#### [Problem to solve]
Restate word for word each line of the data, starting at the one containing "Skontaktuj się ze" and running through the last.

-=-=-=-=-

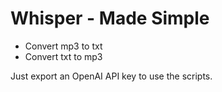 # Whisper - Made Simple

* Convert mp3 to txt
* Convert txt to mp3

Just export an OpenAI API key to use the scripts.
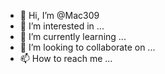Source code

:- 👋 Hi, I’m @Mac309
- 👀 I’m interested in ...
- 🌱 I’m currently learning ...
- 💞️ I’m looking to collaborate on ...
- 📫 How to reach me ...

<!---


## Programowanie
Testowanie oprogramowania jest niezmiennie ważnym elementem procesu wytwarzania oprogramowania. Moje pierwsze kroki w tym kierunku stawiałem dość nieświadomie korzystając
## Kurs Software Development Academy
<center>
</center>
COS O SOBIE I SWOIM DOŚWIADZCENIU
<center>
</center>
## Git oraz HTTP
W czasie kursu ....
* xyz
* xyz
**## Certyfikat ISTQB**
W czasie kursu przygotowywaliśmy się do egzaminu ISTQB Foundation Level, który miałem przyjemność zdawać w formie zdalnej.
**## Zadania, które wykonywałem w czasie kursu**:
<center>
</center>
**## Moje projekty**
* Przypadki Testowe dla strony [PHPTravels](https://www.phptravels.net/home)
* Przypadki Testowe dla strony [AutomationPractice](http://automationpractice.com/index.php)
* Zapytania REST API dla serwisu [Restful-Booker](https://restful-booker.herokuapp.com/)
* Testy Automatyczne nagrane przy pomocy narzędzia Selenium IDE.
* Moje pierwsze projekty programistyczne.
* Testy Automatyczne, z wykorzystaniem Selenium WebDriver.
**## Technologie**
<center>
</center>
**## Zainteresowania**
Testowanie to nie wszystko, w wolnym czasie eksploruje lasy na rowerze górskim.
<center>
![mtb](img/mtb.jpg)
</center>
**## Kontakt**
Skontaktuj się ze mną mailowo: 
Linkedin: 
Collapse
fff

-=-=-=-=-

#### [Response area]
Skontaktuj się ze mną mailowo: 
Linkedin: 
Collapse
fff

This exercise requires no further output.